On an unassuming day in 1890, James Logan, an official of the Cape Government Railways, arrived in Matjiesfontein to recuperate from the chest problems that ailed him. After deciding to settle in the town that so benefitted his health, James bought a farm and with the help of his wife, built a grand house and began to plant a tapestry of trees and wheat. Prosperous and by now a fairly wealthy landowner, Logan set up a small refreshment hotel and rest-stop for the passengers of the Cape Government Railways, providing weary travellers with warm hospitality and the town of Matjiesfontein with a lasting legacy that still stands today.     
The town

The legendary railway line and Victorian station building lie parallel to the main street, along which visitors can spot a variety of ornate buildings unified by a common wall inset and illuminated by a sweeping series of archetypal London cast-iron streetlamps. While quite unlike the luxury train accommodation aboard Rovos Rail, the unique charm and rare Victorian authenticity of the village both enchant and intrigue visitors from all corners of the globe.   
Stroll the atmospheric streets and keep an eye open for classic buildings such as the old courthouse which dates back to 1879 and features the Royal cypher ‘VR’ embellishment. Alongside the courthouse stands a Cape Gothic church and various examples of typically Victorian and traditional Cape Karoo architecture.

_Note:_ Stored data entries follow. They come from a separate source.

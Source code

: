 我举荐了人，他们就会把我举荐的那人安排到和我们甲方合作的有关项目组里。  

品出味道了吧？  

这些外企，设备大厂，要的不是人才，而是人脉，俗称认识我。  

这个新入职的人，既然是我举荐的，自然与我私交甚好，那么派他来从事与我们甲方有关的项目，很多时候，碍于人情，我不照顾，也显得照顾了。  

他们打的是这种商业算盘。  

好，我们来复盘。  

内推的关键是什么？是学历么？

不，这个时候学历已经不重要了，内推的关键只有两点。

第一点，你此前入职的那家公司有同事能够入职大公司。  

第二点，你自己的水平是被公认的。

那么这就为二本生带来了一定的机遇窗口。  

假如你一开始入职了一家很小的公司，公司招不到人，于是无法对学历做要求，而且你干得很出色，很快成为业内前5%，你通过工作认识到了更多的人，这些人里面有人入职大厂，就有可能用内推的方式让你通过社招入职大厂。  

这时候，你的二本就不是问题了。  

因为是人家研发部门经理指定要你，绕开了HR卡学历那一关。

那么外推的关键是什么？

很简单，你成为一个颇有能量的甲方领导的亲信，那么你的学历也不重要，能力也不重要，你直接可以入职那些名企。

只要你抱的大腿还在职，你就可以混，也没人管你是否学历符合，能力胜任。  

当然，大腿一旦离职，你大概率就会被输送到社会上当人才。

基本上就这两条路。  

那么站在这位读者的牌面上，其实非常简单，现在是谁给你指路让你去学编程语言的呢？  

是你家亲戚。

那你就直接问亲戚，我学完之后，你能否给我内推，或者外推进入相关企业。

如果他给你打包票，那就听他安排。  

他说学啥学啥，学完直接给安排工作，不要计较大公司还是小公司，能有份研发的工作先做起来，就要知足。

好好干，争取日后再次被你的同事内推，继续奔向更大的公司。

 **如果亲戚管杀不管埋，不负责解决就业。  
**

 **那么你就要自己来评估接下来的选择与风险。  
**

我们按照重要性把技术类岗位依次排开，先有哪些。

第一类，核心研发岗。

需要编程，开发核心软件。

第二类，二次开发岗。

Steeped in history and political unrest, the graceful Lord Milner Hotel is named after the much-disliked British imperialist, Lord Milner. Following the declaration of the South African Anglo Boer War in 1899, Matjiesfontein went on to become the headquarters of the Cape Command, hosting an incredible 12, 000 British soldiers. The Lord Milner Hotel itself operated as a military hospital; its famed turret functioning as a lookout point.
Famous residents

Apart from the ghost of ‘Tommy’ , a wounded British soldier, who has been said to visit the town on occasions, Matjiesfontein’s most famous resident was writer and feminist, Olive Schreiner whose novel, Story of an African Farm, was set in the Karoo. Like the town’s first resident, James Logan, Olive Schreiner came to Matjiesfontein to find relief from her asthma, and it is here, in this gem of a town, that she introduced her advanced and at the time, controversial views on social injustice and feminism.